Federal Court Decisions

Decision Information

Decision Content

Date: 20161220


Docket: IMM-1050-16

Citation: 2016 FC 1393

Fredericton, New Brunswick, December 20, 2016

PRESENT:    The Honourable Mr. Justice Bell

BETWEEN:

JIELING CAO

JIANRONG YE

WEIHONG YE (A MINOR)

(A.K.A. WEI HONG YE)

Applicants

and

THE MINISTER OF CITIZENSHIP AND IMMIGRATION

Respondent

JUDGMENT AND REASONS

I.                   Overview

[1]               This is an application for judicial review of a February 17, 2016 decision by the Refugee Appeal Division of the Immigration and Refugee Board [RAD]. In this decision, the panel found that the Applicants were neither Convention refugees nor persons in need of protection as contemplated by sections 96 and 97 of the Immigration and Refugee Protection Act [IRPA], SC 2001, c 27.

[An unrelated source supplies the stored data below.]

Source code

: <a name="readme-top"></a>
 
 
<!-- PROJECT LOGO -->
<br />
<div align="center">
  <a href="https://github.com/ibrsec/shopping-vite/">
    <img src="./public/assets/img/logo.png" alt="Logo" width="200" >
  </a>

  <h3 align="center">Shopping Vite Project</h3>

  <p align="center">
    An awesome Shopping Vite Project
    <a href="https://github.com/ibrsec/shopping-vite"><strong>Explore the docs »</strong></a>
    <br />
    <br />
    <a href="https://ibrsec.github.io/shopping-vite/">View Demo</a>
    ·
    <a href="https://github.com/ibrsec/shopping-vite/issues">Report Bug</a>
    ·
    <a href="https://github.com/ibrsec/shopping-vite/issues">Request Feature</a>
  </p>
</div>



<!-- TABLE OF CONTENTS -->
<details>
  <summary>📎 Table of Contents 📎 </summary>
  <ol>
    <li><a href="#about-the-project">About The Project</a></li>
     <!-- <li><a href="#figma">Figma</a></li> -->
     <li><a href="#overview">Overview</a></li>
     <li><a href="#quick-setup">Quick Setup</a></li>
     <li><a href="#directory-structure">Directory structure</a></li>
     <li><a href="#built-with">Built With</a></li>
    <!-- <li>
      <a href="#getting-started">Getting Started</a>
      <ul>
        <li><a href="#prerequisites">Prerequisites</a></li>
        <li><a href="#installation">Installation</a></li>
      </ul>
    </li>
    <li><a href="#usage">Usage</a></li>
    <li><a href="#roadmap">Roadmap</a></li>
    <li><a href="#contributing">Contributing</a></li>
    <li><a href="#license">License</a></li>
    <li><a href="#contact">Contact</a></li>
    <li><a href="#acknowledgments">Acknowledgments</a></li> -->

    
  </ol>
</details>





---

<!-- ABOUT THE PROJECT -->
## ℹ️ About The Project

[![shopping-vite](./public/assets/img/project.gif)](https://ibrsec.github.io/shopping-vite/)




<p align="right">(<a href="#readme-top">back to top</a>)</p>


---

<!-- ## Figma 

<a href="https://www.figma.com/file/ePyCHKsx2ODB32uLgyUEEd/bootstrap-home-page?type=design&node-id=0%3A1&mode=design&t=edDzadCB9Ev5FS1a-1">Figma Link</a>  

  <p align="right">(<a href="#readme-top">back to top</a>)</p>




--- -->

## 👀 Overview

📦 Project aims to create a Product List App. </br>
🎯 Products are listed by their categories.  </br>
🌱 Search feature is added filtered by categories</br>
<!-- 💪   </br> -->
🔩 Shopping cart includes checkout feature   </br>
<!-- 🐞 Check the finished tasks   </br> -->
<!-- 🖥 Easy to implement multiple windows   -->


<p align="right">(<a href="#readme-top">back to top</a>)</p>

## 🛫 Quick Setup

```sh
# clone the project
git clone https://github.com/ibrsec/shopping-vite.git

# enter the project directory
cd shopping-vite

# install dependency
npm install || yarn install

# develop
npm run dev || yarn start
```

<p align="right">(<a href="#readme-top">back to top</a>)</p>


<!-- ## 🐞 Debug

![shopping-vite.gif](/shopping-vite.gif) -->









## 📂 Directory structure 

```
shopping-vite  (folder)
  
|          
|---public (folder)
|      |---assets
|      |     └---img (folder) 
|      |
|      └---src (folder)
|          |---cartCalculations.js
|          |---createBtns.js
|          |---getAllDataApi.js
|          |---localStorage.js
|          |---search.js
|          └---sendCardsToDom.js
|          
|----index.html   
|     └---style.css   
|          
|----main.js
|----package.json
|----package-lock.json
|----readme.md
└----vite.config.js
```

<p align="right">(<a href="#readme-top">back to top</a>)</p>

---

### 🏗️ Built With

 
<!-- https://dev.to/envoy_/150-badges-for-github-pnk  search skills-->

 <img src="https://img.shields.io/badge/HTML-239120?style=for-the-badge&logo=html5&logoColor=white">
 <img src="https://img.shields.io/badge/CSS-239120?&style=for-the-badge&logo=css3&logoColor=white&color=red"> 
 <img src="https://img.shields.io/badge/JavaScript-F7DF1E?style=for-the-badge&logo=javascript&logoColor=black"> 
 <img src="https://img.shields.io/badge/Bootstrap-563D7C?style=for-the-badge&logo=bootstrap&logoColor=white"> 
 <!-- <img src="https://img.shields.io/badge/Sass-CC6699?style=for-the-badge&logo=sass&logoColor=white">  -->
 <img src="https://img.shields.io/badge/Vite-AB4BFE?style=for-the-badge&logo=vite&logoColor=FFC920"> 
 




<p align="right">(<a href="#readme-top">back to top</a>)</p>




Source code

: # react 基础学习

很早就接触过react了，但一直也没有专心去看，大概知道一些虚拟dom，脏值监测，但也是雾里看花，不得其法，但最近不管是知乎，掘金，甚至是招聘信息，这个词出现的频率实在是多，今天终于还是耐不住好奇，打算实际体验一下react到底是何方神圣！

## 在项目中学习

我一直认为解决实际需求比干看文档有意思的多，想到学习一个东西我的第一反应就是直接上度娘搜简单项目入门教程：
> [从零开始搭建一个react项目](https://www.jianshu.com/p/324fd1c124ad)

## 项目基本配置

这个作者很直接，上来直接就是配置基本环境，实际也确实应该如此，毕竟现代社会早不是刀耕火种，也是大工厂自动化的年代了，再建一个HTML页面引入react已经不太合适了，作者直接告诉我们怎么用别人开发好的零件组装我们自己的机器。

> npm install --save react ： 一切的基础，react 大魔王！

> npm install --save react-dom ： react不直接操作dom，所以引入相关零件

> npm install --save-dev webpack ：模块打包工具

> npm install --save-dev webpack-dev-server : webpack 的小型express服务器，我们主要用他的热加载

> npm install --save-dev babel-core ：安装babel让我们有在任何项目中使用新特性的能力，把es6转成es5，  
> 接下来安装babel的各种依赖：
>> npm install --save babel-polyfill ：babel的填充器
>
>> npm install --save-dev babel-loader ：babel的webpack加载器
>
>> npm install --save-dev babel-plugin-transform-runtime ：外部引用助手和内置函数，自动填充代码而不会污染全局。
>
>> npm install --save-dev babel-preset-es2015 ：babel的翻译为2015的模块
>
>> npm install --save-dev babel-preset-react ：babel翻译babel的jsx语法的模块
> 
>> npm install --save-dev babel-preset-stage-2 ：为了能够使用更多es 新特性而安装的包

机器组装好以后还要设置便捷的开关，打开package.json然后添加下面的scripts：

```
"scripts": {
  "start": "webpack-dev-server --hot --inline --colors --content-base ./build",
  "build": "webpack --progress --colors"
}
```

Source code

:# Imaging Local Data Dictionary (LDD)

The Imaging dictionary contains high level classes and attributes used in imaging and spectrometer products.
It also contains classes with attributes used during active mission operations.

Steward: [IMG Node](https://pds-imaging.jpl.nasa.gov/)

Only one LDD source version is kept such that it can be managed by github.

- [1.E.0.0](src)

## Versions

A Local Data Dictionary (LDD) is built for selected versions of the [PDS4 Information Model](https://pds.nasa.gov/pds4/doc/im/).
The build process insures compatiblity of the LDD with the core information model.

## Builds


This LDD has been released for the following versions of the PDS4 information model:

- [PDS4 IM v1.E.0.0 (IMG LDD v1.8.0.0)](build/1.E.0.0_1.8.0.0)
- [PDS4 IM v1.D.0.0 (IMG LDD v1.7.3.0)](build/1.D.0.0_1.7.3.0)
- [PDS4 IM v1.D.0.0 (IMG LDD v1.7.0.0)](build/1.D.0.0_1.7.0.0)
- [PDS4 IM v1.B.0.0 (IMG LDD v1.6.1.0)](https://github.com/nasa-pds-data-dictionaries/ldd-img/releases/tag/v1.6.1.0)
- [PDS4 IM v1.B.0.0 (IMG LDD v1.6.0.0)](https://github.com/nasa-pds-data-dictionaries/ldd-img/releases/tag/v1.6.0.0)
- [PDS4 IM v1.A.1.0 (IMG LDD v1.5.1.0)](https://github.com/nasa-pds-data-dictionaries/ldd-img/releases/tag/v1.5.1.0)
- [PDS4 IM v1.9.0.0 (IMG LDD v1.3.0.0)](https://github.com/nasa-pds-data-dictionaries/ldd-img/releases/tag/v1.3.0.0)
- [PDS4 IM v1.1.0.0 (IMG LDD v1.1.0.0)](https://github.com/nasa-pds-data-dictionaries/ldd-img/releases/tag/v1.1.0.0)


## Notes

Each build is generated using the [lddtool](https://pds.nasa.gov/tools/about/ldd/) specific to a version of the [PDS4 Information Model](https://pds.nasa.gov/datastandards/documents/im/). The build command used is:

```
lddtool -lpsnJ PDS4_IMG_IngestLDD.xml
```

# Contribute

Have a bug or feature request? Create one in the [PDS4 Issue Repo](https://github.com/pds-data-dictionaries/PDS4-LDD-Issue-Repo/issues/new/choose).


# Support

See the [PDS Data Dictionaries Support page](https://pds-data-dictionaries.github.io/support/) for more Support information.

[2]               Jieling Cao [Ms. Cao], her spouse Jianrong Ye and their minor son Weihong Ye are all citizens of Guyana. The adult Applicants were born in China and immigrated to Guyana in 1994. They are naturalized Guyanese citizens. Their son acquired his Guyanese citizenship at birth.

[3]               The adult Applicants were small business owners in Berbice, Guyana who operated a Chinese restaurant. Between August 2007 and June 2014, the Applicants were robbed at gunpoint by unknown perpetrators on three occasions. In addition, in December 2010, they were victims of a break-and-enter into their restaurant and home, located above the restaurant. Fortunately, they were not home during this incident.

[4]               The Applicants, who were considered credible by the Refugee Protection Division, thoroughly described the incidents and their interaction with police in their Basis of Claim form. In August 2007, two native Guyanese men entered their restaurant with a handgun. They pointed the gun at the Applicants, hit one of them in the head, and proceeded to steal items from the restaurant. The Applicants reported the matter to the police; however, during follow-up meetings, the police demanded a “small cash payment” and told them that “Chinese people always brought trouble”. Ms. Cao testified that, following the December 2010 break-and-enter, they visited the police three times, only to be told that they (the police) would begin investigating “tomorrow”. In August 2013, four native Guyanese men arrived in a van and parked outside the restaurant. Three entered the restaurant with guns, tied the Applicants’ hands, and proceeded to steal money, food, and other valuables. The Applicants reported the matter to the police, but were told that “Chinese people always bring a lot of trouble”. Finally, in June 2014, the Applicants were robbed by three native Guyanese men. Once again, the Applicants reported the matter to the police, and once again, the police blamed “Chinese families for bringing a lot of trouble”.

[5]               The Applicants sold their business in February 2015 and made their way to Canada in August 2015, seeking protection from Chinese-targeted violence and a lack of state protection. For the reasons herein, I would allow the application for judicial review.

II.                Impugned Decision

A.                RPD’s Decision

[6]               The RPD began its analysis by stating that it believed all the allegations made by the Applicants. Credibility was not an issue. The RPD analyzed the criminal activity to which the Applicants were subjected and found there was no nexus to a Convention ground. It concluded that on a balance of probabilities the unknown agents of persecution were not motivated by the victims’ race but by money. The RPD further found that the Applicants were not subjected to a personalized risk because the incidents were random acts perpetrated by common criminals. The panel therefore found that the Applicants were not persons in need of protection.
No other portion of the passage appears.